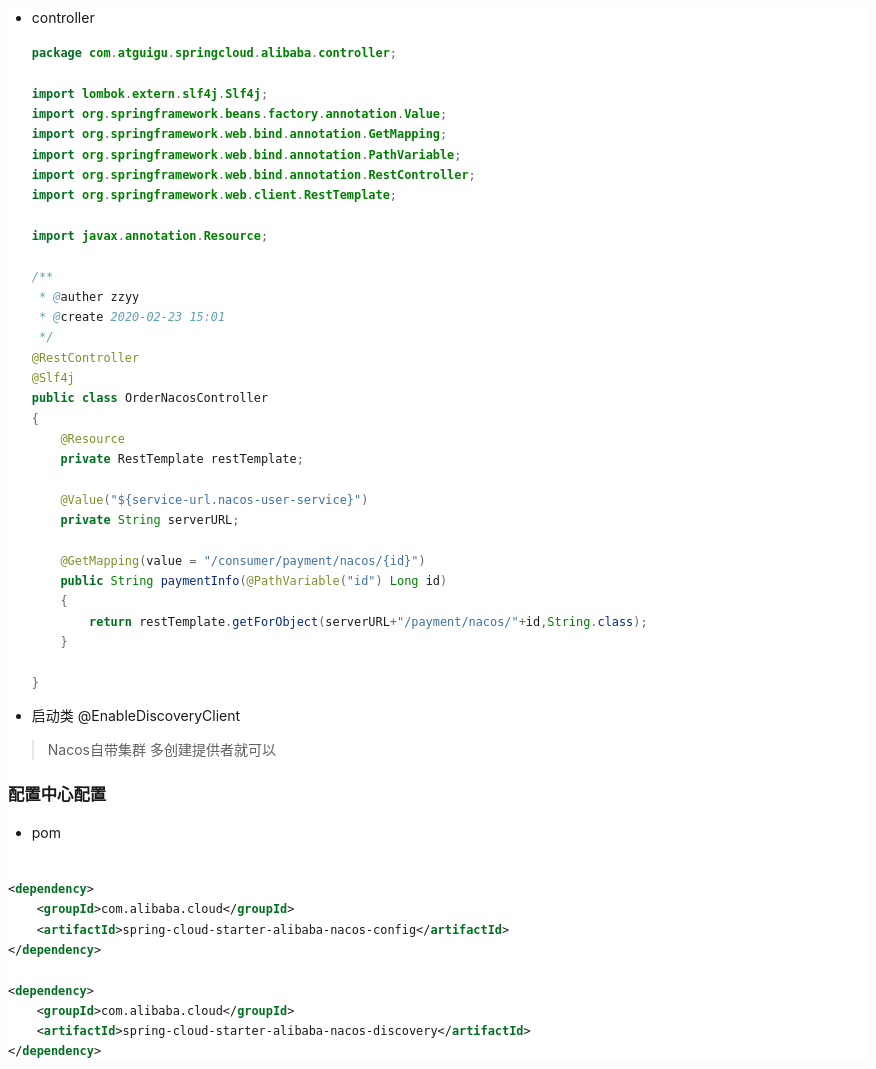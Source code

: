 - controller

  ```java
  package com.atguigu.springcloud.alibaba.controller;
  
  import lombok.extern.slf4j.Slf4j;
  import org.springframework.beans.factory.annotation.Value;
  import org.springframework.web.bind.annotation.GetMapping;
  import org.springframework.web.bind.annotation.PathVariable;
  import org.springframework.web.bind.annotation.RestController;
  import org.springframework.web.client.RestTemplate;
  
  import javax.annotation.Resource;
  
  /**
   * @auther zzyy
   * @create 2020-02-23 15:01
   */
  @RestController
  @Slf4j
  public class OrderNacosController
  {
      @Resource
      private RestTemplate restTemplate;
  
      @Value("${service-url.nacos-user-service}")
      private String serverURL;
  
      @GetMapping(value = "/consumer/payment/nacos/{id}")
      public String paymentInfo(@PathVariable("id") Long id)
      {
          return restTemplate.getForObject(serverURL+"/payment/nacos/"+id,String.class);
      }
  
  }
  
  ```

- 启动类 @EnableDiscoveryClient

> Nacos自带集群 多创建提供者就可以

### 配置中心配置

- pom

```xml

<dependency>
    <groupId>com.alibaba.cloud</groupId>
    <artifactId>spring-cloud-starter-alibaba-nacos-config</artifactId>
</dependency>

<dependency>
    <groupId>com.alibaba.cloud</groupId>
    <artifactId>spring-cloud-starter-alibaba-nacos-discovery</artifactId>
</dependency>
```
=-=-=
■ Task prompt
Return a copy of each line in the entries that carries the string "private".

■ Answer to this problem
      private RestTemplate restTemplate;
      private String serverURL;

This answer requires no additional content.